It has been justly remarked, that a nation's civilization may be estimated from the rank its females hold in society.
If the civilization of China be estimated by this test, then is she far from deserving that place among the nations she so presumptuously claims. Females have always been regarded with contempt by the Chinese; their ancient sages having deemed them hardly worthy of their attention. Confucius thus speaks of them:-“ The lady who is to be betrothed to a husband, should follow blindly the wishes of her parents, yielding implicit obedience to their will. From the moment she is joined in wedlock, she ceases to exist; her whole being is absorbed in that of her lord. She ought to know nothing but his will, and to deny herself in order to please him. She should speak only to her husband, and never be seen out of doors.” Pau Hwuypau, a much admired female historian of China, has laid down rules for the government of her sex, in which she treats of their proper station in society.
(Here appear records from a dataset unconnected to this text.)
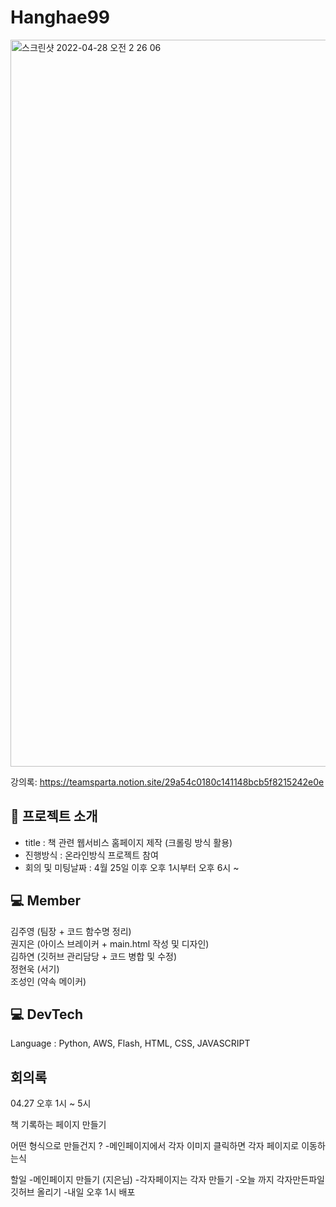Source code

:# Hanghae99


<img width="1163" alt="스크린샷 2022-04-28 오전 2 26 06" src="https://user-images.githubusercontent.com/85288036/165588640-20b0050d-dbca-4f8d-9b65-a5e3512cb122.png">



강의록: https://teamsparta.notion.site/29a54c0180c141148bcb5f8215242e0e

## 📖 프로젝트 소개 

- title : 책 관련 웹서비스 홈페이지 제작 (크롤링 방식 활용)
- 진행방식 : 온라인방식 프로젝트 참여
- 회의 및 미팅날짜 : 4월 25일 이후 오후 1시부터 오후 6시 ~ 


  
## 💻 Member
김주영 (팀장 + 코드 함수명 정리)     
권지은 (아이스 브레이커 + main.html 작성 및 디자인)   
김하연  (깃허브 관리담당 + 코드 병합 및 수정)    
정현욱 (서기)     
조성인 (약속 메이커)   
    
    


## 💻 DevTech  
Language : Python, AWS, Flash, HTML, CSS, JAVASCRIPT 


## 회의록 

04.27 오후 1시 ~ 5시

책 기록하는 페이지 만들기

어떤 형식으로 만들건지 ?
-메인페이지에서 각자 이미지 클릭하면
 각자 페이지로 이동하는식

할일
-메인페이지 만들기 (지은님)
-각자페이지는 각자 만들기
-오늘 까지 각자만든파일 깃허브 올리기
-내일 오후 1시 배포
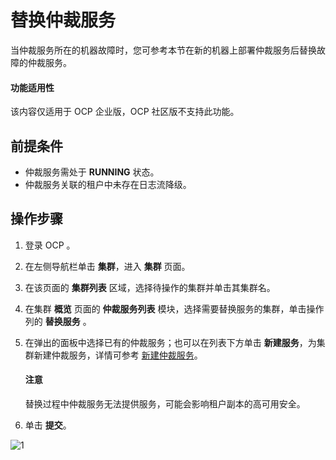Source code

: # 替换仲裁服务

当仲裁服务所在的机器故障时，您可参考本节在新的机器上部署仲裁服务后替换故障的仲裁服务。

<main id="notice" type='notice'>
<h4>功能适用性</h4>
<p>该内容仅适用于 OCP 企业版，OCP 社区版不支持此功能。</p>
</main>

## 前提条件

* 仲裁服务需处于 **RUNNING** 状态。
* 仲裁服务关联的租户中未存在日志流降级。

## 操作步骤

1. 登录 OCP 。

2. 在左侧导航栏单击 **集群**，进入 **集群** 页面。

3. 在该页面的 **集群列表** 区域，选择待操作的集群并单击其集群名。

4. 在集群 **概览** 页面的 **仲裁服务列表** 模块，选择需要替换服务的集群，单击操作列的 **替换服务** 。

5. 在弹出的面板中选择已有的仲裁服务；也可以在列表下方单击 **新建服务**，为集群新建仲裁服务，详情可参考 [新建仲裁服务](../400.manage-arbitration-services/200.creat-arbitration-services.md)。

    <main id="notice" type='notice'>
    <h4>注意</h4>
    <p>替换过程中仲裁服务无法提供服务，可能会影响租户副本的高可用安全。</p>
    </main>

6. 单击 **提交**。

![1](https://obbusiness-private.oss-cn-shanghai.aliyuncs.com/doc/img/ocp/410/%E4%BB%B2%E8%A3%81-%E6%9B%BF%E6%8D%A2%E6%9C%8D%E5%8A%A1.png)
She tells them that “they hold the lowest rank among mankind, and that employments the least honourable ought to be, and are their lot.” We could not expect that this doctrine, coming from a female who ought to have been an advocate for her sex, and one too held in so much esteem as Pau Hwuy pau, esteemed perhaps on account of this very doctrine, would be overlooked by the “lords of creation," especially as it accords so well with their domineering disposition in China.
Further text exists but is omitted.